The next couple of limits were harder to find.
I'm asking this for curiosity's sake. Is there a code module size limit? I looked at Access Specifications in help and didn't notice a code limit size. For some odd reason I was under the assumption that code modules couldn't exceed 64K...probably thinking of memos.
bytes.com
Max 1,024 characters per line.
Max 6,601 lines per procedure.
Max 65,545 lines per module.
To be honest, I doubt you would run into the max characters/line or lines/procedure limits. But in theory, you could concatenate something in a way to blow the chr/line limit. Just highly unlikely.
But then, there is the issue of the actual meaning of "Out of memory." This gets trickier because that is a RUN-TIME error, which means it could be something you did when the code was actually running but that wouldn't occur if no code is running.
If you know the meaning of "recursion" I can tell you that a few levels of recursion, particularly "runaway recursion," will very quickly blow memory away.
If you try to dynamically ReDim an array to very large size, that will do it.
If you try to open or create a large number of dynamic objects including application objects, that has a good shot at scarfing down memory.

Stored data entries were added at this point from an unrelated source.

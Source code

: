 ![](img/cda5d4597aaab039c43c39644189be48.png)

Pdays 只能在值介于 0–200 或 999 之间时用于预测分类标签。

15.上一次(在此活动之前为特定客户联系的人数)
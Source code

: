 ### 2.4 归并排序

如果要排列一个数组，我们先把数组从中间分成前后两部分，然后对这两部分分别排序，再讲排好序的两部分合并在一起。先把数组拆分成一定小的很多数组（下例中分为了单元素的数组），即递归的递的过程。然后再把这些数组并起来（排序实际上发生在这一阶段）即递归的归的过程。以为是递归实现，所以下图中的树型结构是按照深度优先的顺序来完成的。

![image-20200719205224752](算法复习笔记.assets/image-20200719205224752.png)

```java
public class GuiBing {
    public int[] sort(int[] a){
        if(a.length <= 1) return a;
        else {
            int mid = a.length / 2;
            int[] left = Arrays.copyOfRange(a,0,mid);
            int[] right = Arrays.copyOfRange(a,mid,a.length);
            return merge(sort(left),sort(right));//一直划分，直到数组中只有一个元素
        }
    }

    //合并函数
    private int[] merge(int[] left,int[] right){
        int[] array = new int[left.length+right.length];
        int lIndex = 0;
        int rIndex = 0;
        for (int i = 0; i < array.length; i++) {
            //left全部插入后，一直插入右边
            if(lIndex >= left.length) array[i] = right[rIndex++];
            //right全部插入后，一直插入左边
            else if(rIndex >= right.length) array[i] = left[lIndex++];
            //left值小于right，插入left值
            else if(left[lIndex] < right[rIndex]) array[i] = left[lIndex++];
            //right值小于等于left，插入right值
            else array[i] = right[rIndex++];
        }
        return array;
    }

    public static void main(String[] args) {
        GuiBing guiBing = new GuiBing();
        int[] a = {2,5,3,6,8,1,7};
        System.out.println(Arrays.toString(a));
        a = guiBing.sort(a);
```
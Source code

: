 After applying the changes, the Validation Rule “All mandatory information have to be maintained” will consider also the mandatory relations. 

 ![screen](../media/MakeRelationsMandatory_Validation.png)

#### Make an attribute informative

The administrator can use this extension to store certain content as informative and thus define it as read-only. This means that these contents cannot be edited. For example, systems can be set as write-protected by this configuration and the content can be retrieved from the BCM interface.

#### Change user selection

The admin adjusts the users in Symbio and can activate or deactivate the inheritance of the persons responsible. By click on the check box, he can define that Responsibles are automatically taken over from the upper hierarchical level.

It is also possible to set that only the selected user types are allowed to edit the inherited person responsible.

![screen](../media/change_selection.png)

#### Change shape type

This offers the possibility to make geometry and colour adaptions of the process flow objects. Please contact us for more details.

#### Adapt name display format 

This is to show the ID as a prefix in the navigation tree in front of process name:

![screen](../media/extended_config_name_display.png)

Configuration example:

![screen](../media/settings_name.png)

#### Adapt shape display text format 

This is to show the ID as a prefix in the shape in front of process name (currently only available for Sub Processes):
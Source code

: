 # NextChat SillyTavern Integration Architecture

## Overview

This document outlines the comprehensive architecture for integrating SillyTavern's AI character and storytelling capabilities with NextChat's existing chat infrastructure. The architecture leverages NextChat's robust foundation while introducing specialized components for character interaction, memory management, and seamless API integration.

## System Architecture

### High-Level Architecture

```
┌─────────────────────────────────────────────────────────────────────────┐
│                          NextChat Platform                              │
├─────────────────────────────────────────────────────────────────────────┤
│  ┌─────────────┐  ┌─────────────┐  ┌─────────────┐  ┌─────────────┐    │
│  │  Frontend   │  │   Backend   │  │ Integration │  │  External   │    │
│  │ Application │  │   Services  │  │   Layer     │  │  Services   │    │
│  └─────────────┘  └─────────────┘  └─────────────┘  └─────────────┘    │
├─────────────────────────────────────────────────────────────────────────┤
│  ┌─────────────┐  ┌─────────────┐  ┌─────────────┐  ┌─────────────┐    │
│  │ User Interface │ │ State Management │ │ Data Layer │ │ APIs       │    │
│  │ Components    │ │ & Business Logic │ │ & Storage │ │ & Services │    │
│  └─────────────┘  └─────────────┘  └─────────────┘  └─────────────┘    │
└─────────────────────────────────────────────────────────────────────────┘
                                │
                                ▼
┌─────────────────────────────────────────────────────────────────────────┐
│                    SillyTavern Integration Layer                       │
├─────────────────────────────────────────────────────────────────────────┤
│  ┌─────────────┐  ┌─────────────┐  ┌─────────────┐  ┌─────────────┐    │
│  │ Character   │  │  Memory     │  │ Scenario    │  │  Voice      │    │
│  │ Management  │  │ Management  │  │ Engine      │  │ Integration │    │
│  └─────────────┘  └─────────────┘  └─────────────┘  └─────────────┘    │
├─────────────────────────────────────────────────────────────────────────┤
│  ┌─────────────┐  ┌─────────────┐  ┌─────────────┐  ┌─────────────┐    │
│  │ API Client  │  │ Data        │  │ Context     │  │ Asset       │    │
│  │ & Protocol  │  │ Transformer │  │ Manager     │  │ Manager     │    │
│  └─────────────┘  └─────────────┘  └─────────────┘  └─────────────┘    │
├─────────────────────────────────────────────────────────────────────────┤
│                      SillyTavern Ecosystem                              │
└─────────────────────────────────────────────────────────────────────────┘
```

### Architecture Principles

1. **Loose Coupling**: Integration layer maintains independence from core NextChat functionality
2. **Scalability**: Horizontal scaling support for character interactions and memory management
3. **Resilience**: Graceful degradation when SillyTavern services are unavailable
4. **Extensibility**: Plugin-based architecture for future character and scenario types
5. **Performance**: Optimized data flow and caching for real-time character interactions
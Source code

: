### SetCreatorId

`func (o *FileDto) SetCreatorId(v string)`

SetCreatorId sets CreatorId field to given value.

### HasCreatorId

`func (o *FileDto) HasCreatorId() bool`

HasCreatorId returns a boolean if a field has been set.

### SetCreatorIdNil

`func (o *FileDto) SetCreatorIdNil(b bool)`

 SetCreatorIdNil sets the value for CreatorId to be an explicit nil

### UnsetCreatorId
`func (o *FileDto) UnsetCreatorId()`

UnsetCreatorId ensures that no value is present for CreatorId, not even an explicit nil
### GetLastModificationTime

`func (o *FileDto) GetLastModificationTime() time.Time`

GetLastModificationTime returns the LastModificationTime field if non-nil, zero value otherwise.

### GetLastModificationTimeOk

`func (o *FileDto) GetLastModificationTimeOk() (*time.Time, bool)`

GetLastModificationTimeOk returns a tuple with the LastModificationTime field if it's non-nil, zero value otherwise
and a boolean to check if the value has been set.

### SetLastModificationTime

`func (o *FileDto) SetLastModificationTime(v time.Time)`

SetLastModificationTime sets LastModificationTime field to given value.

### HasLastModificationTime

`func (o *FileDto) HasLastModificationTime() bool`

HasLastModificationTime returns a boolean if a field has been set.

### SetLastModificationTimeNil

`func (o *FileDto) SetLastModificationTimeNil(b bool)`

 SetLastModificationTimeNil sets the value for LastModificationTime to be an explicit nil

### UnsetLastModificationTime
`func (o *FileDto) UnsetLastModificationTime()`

If you are opening a lot of files but you are not closing them immediately when done, each open file reserves a chunk of memory for disk buffers and a file-handle structure (an internal Windows structure for file control). You could blow out memory that way. Same would be true for any recordsets. If either files or recordsets are being opened in a loop and not closed, it would be trivial to reach a point of memory exhaustion.